According to the SEC’s complaint filed in the United States District Court for the Southern District of New York, Ronk touted the issuers’ illusory business prospects and made revenue projections without any basis in fact. The complaint, posted on the blog Securities Lawyer 101, noted with concern that “unless Ronk is permanently restrained and enjoined, he will again engage in the acts, practices and courses of business set forth in this Complaint and in acts, practices and courses of business of similar type and object.’’

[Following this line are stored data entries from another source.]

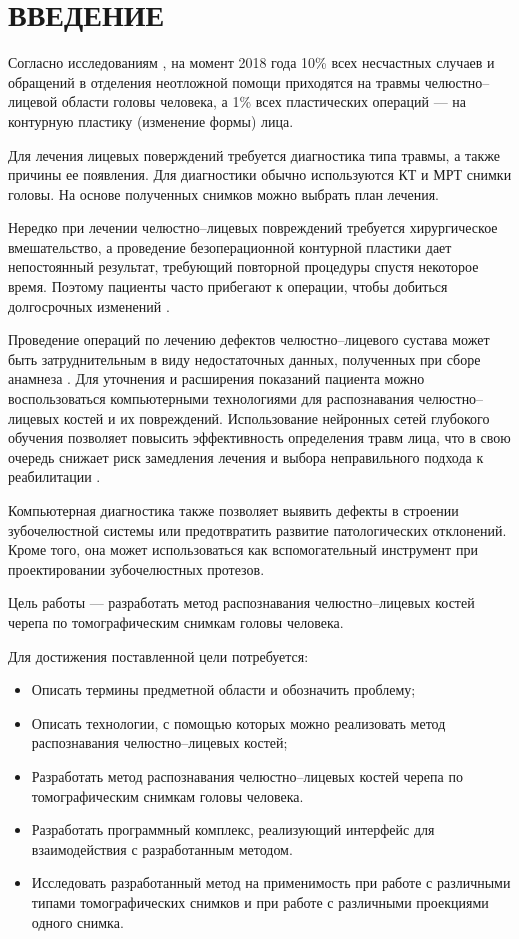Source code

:\section*{ВВЕДЕНИЕ}

Согласно исследованиям \cite{facialfracs0}\cite{isaps}, на момент 2018 года 10\% всех несчастных случаев и обращений в отделения неотложной помощи приходятся на травмы челюстно--лицевой области головы человека, а 1\% всех пластических операций --- на контурную пластику (изменение формы) лица.

Для лечения лицевых поверждений требуется диагностика типа травмы, а также причины ее появления. Для диагностики обычно используются КТ и МРТ снимки головы. На основе полученных снимков можно выбрать план лечения.

Нередко при лечении челюстно--лицевых повреждений требуется хирургическое вмешательство, а проведение безоперационной контурной пластики дает непостоянный результат, требующий повторной процедуры спустя некоторое время. Поэтому пациенты часто прибегают к операции, чтобы добиться долгосрочных изменений \cite{isaps}.

Проведение операций по лечению дефектов челюстно--лицевого сустава может быть затруднительным в виду недостаточных данных, полученных при сборе анамнеза \cite{facialfracs1}. Для уточнения и расширения показаний пациента можно воспользоваться компьютерными технологиями для распознавания челюстно--лицевых костей и их повреждений. Использование нейронных сетей глубокого обучения позволяет повысить эффективность определения травм лица, что в свою очередь снижает риск замедления лечения и выбора неправильного подхода к реабилитации \cite{facialfracs2}.

Компьютерная диагностика также позволяет выявить дефекты в строении зубочелюстной системы или предотвратить развитие патологических отклонений. Кроме того, она может использоваться как вспомогательный инструмент при проектировании зубочелюстных протезов.

Цель работы --- разработать метод распознавания челюстно--лицевых костей черепа по томографическим снимкам головы человека.

Для достижения поставленной цели потребуется:
\begin{itemize}
\item Описать термины предметной области и обозначить проблему;
\item Описать технологии, с помощью которых можно реализовать метод распознавания челюстно--лицевых костей;
\item Разработать метод распознавания челюстно--лицевых костей черепа по томографическим снимкам головы человека.
\item Разработать программный комплекс, реализующий интерфейс для взаимодействия с разработанным методом.
\item Исследовать разработанный метод на применимость при работе с различными типами томографических снимков и при работе с различными проекциями одного снимка.
\end{itemize}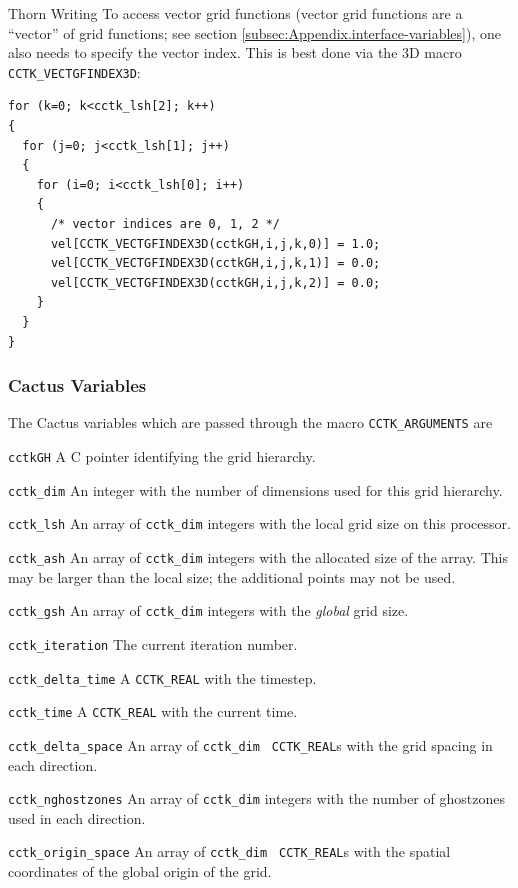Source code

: \begin{cactuspart}{Thorn Writing}
To access vector grid functions (vector grid functions are a
``vector'' of grid functions; see section
\ref{subsec:Appendix.interface-variables}), one also needs to specify
the vector index. This is best done via the 3D macro
\texttt{CCTK\_VECTGFINDEX3D}:
\begin{verbatim}
for (k=0; k<cctk_lsh[2]; k++)
{
  for (j=0; j<cctk_lsh[1]; j++)
  {
    for (i=0; i<cctk_lsh[0]; i++)
    {
      /* vector indices are 0, 1, 2 */
      vel[CCTK_VECTGFINDEX3D(cctkGH,i,j,k,0)] = 1.0;
      vel[CCTK_VECTGFINDEX3D(cctkGH,i,j,k,1)] = 0.0;
      vel[CCTK_VECTGFINDEX3D(cctkGH,i,j,k,2)] = 0.0;
    }
  }
}
\end{verbatim}

\subsubsection{Cactus Variables}
\label{sec:cactus_variables_c}

The Cactus variables which are passed through the macro
\texttt{CCTK\_ARGUMENTS} are
\begin{Lentry}
\item [\texttt{cctkGH}] A C pointer identifying the grid hierarchy.
\item [\texttt{cctk\_dim}] An integer with the number of dimensions
      used for this grid hierarchy.
\item [\texttt{cctk\_lsh}] An array of \texttt{cctk\_dim} integers
      with the local grid size on this processor.
\item [\texttt{cctk\_ash}] An array of \texttt{cctk\_dim} integers
      with the allocated size of the array.  This may be larger than
      the local size; the additional points may not be used.
\item [\texttt{cctk\_gsh}] An array of \texttt{cctk\_dim} integers
      with the \textit{global} grid size.
\item [\texttt{cctk\_iteration}] The current iteration number.
\item [\texttt{cctk\_delta\_time}] A \texttt{CCTK\_REAL} with the timestep.
\item [\texttt{cctk\_time}] A \texttt{CCTK\_REAL} with the current time.
\item [\texttt{cctk\_delta\_space}] An array of \texttt{cctk\_dim} {\tt
CCTK\_REAL}s with the grid spacing in each direction.
\item [\texttt{cctk\_nghostzones}] An array of \texttt{cctk\_dim} integers with
         the number of ghostzones used in each direction.
\item [\texttt{cctk\_origin\_space}] An array of \texttt{cctk\_dim} {\tt
      CCTK\_REAL}s with the spatial coordinates of the global origin
      of the grid.


\end{Lentry}
\end{cactuspart}
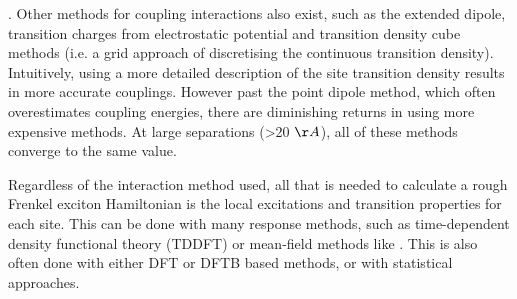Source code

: . Other methods for coupling interactions also exist, such as the extended dipole,
transition charges from electrostatic potential and transition density cube methods
(i.e. a grid approach of discretising the continuous transition density). Intuitively,
using a more detailed description of the site transition density results in more 
accurate couplings. However past the point dipole method, which often overestimates
coupling energies, there are diminishing returns in using more expensive methods.
At large separations (>20 $\AA{}$), all of these methods converge to the same value.

Regardless of the interaction method used, all that is needed to calculate a rough
Frenkel exciton Hamiltonian is the local excitations and transition properties for 
each site. This can be done with many response methods, such as time-dependent density
functional theory (TDDFT) or mean-field methods like \dscf. This is also often done
with either DFT or DFTB based methods, or with statistical approaches. 
 
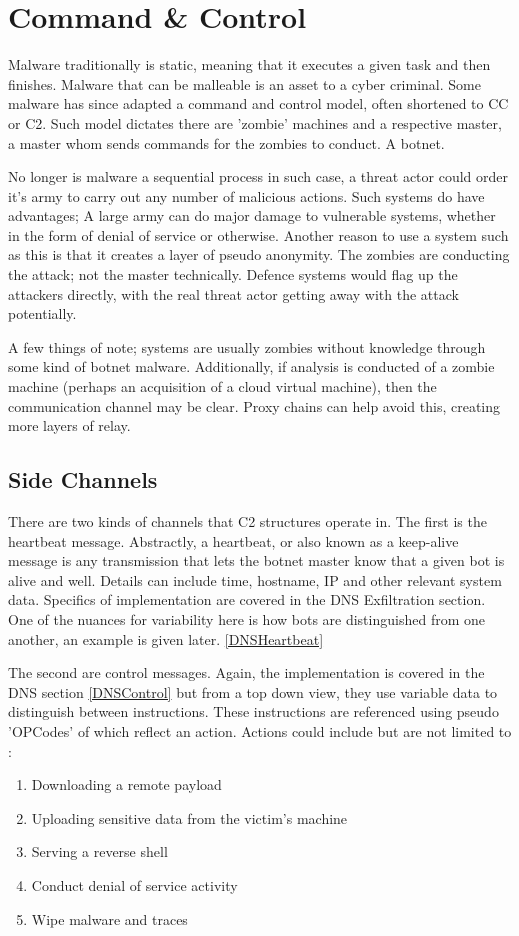 \section{Command \& Control}
Malware traditionally is static, meaning that it executes a given task and then finishes. Malware that can be malleable is an asset to a cyber criminal. 
Some malware has since adapted a command and control model, often shortened to CC or C2. Such model dictates there are 'zombie' machines and a respective master, a master whom sends commands for the zombies to conduct. A botnet.

No longer is malware a sequential process in such case, a threat actor could order it's army to carry out any number of malicious actions. Such systems do have advantages; A large army can do major damage to vulnerable systems, whether in the form of denial of service or otherwise.
Another reason to use a system such as this is that it creates a layer of pseudo anonymity. The zombies are conducting the attack; not the master technically. Defence systems would flag up the attackers directly, with the real threat actor getting away with the attack potentially.

A few things of note; systems are usually zombies without knowledge through some kind of botnet malware. Additionally, if analysis is conducted of a zombie machine (perhaps an acquisition of a cloud virtual machine), then the communication channel may be clear. Proxy chains can help avoid this, creating more layers of relay.

\subsection{Side Channels}\label{C2Channels}
There are two kinds of channels that C2 structures operate in. The first is the heartbeat message. Abstractly, a heartbeat, or also known as a keep-alive message is any transmission that lets the botnet master know that a given bot is alive and well. Details can include time, hostname, IP and other relevant system data. \cite{DNSTunneling}
Specifics of implementation are covered in the DNS Exfiltration section. One of the nuances for variability here is how bots are distinguished from one another, an example is given later. \ref{DNSHeartbeat}

The second are control messages. Again, the implementation is covered in the DNS section \ref{DNSControl} but from a top down view, they use variable data to distinguish between instructions. These instructions are referenced using pseudo 'OPCodes' of which reflect an action. \cite{DNSTunneling}
Actions could include but are not limited to :
\begin{enumerate}
    \item Downloading a remote payload
    \item Uploading sensitive data from the victim's machine
    \item Serving a reverse shell
    \item Conduct denial of service activity
    \item Wipe malware and traces
\end{enumerate}


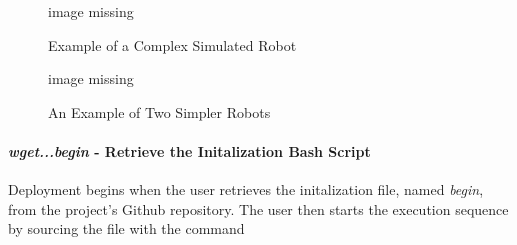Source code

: \documentclass[9pt,twocolumn,twoside]{../../styles/osajnl}
\begin{document}
\begin{figure}[htbp]
\centering
image missing
\caption{Example of a Complex Simulated Robot}
\label{fig:complexRobot}
\end{figure}

\begin{figure}[htbp]
\centering
image missing
\caption{An Example of Two Simpler Robots}
\label{fig:simplerRobots}
\end{figure}

\paragraph{\textit{wget...begin} - Retrieve the Initalization Bash Script}
Deployment begins when the user retrieves the initalization file, named \textit{begin}, from the project's Github repository.  The user then starts the execution sequence by sourcing the file with the command 
\end{document}
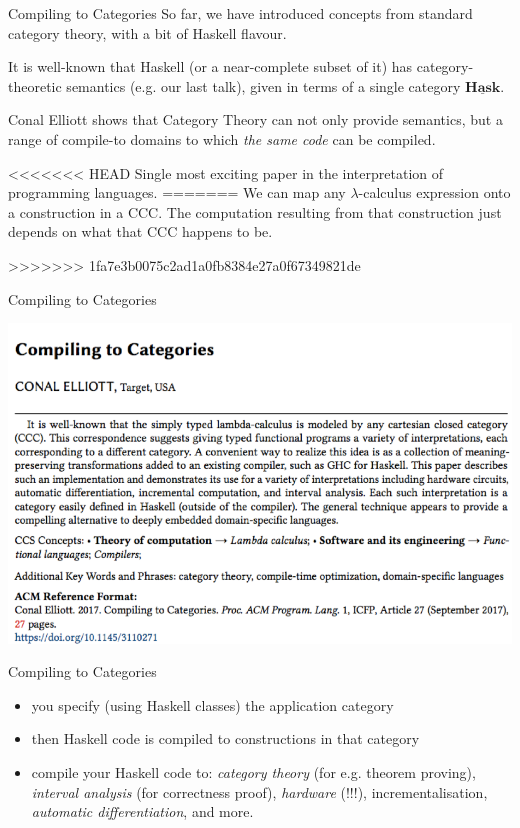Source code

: \documentclass[10pt]{beamer}
\newcommand{\Cat}[1]{\ensuremath{\underline{\mathbf{#1}}}}
\theoremstyle{definition}
\theoremstyle{remark}
\numberwithin{equation}{section}
\begin{document}
\begin{frame}[fragile]{Compiling to Categories}
  So far, we have introduced concepts from standard category theory, with a bit of Haskell flavour.

  It is well-known that Haskell (or a near-complete subset of it) has category-theoretic semantics (e.g. our last talk), given in terms of a single category $\Cat{Hask}$.

  Conal Elliott shows that Category Theory can not only provide semantics, but a range of compile-to domains to which \emph{the same code} can be compiled.

<<<<<<< HEAD
  Single most exciting paper in the interpretation of programming languages.
=======
  We can map any $\lambda$-calculus expression onto a construction in a CCC. The computation resulting from that construction just depends on what that CCC happens to be.
  
>>>>>>> 1fa7e3b0075c2ad1a0fb8384e27a0f67349821de
\end{frame}

\begin{frame}[fragile]{Compiling to Categories}
  \begin{center}
    \includegraphics[width=1.0\textwidth]{compiling-to-categories-headpic.png}
  \end{center}
\end{frame}

\begin{frame}[fragile]{Compiling to Categories}
  \begin{itemize}
    \item you specify (using Haskell classes) the application category
    \item then Haskell code is compiled to constructions in that category
    \item compile your Haskell code to: \emph{category theory} (for e.g. theorem proving), \emph{interval analysis} (for correctness proof), \emph{hardware} (!!!), incrementalisation, \emph{automatic differentiation}, and more.
  \end{itemize}
\end{frame}
\end{document}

The complaint has more than a passing resemblance to his support of ReconAfrica in 2021. Many analysts and the whistleblower noted in the National Geographic Article of May 2021 alleged at the time that company insiders were most likely aware that what the company called “a working petroleum system” was probably not true.
The judgement against Ronk was settled in May 2023 in the US Court for the Central District of California. On their website the SEC noted that “Ronk was involved in three separate fraudulent schemes.” The regulators went on to note that “the Defendant engaged in a number of practices aimed at misleading the market to increase and maintain artificially high prices so that he and others could sell off their holdings for substantial gains.”